Start of Provided entries

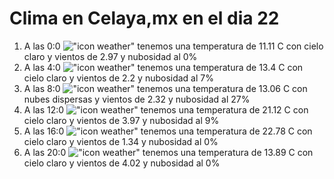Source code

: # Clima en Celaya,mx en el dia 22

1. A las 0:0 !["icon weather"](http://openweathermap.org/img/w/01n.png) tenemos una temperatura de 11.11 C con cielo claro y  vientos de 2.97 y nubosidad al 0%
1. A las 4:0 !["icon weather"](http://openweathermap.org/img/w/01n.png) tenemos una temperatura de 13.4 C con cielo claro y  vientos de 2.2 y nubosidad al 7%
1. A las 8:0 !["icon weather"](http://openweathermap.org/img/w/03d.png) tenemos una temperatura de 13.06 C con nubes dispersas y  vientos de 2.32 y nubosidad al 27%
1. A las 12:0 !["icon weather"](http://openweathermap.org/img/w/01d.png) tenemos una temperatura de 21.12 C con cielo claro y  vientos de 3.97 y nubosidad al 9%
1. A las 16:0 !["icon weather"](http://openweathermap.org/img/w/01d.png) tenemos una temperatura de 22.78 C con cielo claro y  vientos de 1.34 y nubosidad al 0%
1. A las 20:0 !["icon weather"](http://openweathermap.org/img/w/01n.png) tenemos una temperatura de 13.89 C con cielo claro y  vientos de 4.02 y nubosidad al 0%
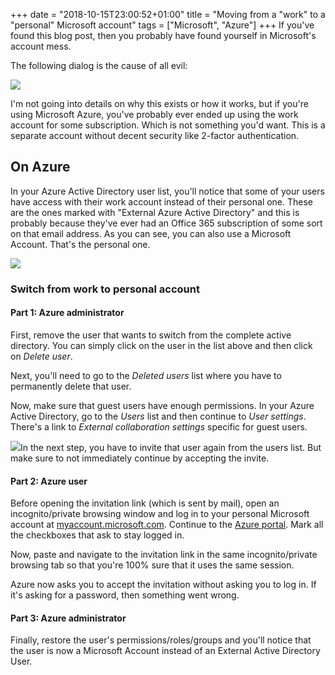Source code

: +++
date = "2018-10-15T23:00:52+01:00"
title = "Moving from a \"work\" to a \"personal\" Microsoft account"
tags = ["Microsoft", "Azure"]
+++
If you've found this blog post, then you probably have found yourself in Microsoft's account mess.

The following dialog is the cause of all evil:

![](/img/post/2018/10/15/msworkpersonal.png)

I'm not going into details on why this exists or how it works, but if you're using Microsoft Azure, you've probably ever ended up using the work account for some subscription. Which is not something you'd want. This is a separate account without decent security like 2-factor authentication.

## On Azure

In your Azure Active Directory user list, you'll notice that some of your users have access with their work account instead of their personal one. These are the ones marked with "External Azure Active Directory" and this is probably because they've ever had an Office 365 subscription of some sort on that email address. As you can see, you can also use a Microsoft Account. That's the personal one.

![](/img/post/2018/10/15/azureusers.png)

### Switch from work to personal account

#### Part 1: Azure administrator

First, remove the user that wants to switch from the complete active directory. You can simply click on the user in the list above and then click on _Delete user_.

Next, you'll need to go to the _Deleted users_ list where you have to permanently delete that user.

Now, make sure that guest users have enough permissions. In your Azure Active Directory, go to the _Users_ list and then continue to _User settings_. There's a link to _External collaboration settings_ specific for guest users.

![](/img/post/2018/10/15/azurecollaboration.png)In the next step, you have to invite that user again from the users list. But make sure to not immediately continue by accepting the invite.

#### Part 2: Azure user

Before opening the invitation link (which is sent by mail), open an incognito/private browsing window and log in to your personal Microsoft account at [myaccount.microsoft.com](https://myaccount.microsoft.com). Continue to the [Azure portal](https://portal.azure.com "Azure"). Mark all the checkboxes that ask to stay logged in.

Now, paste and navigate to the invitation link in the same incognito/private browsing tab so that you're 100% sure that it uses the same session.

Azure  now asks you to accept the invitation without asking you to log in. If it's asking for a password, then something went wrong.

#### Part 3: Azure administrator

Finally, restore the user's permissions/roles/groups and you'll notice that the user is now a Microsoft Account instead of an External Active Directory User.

End of Provided entries

» **Work required**
All lines above between those holding "#### Part 1: Azure administrator" and "Before opening the", inclusive, must be set down unchanged, and no other line may be included.

» **Solution to the exercise**
#### Part 1: Azure administrator

First, remove the user that wants to switch from the complete active directory. You can simply click on the user in the list above and then click on _Delete user_.

Next, you'll need to go to the _Deleted users_ list where you have to permanently delete that user.

Now, make sure that guest users have enough permissions. In your Azure Active Directory, go to the _Users_ list and then continue to _User settings_. There's a link to _External collaboration settings_ specific for guest users.

![](/img/post/2018/10/15/azurecollaboration.png)In the next step, you have to invite that user again from the users list. But make sure to not immediately continue by accepting the invite.

#### Part 2: Azure user

Before opening the invitation link (which is sent by mail), open an incognito/private browsing window and log in to your personal Microsoft account at [myaccount.microsoft.com](https://myaccount.microsoft.com). Continue to the [Azure portal](https://portal.azure.com "Azure"). Mark all the checkboxes that ask to stay logged in.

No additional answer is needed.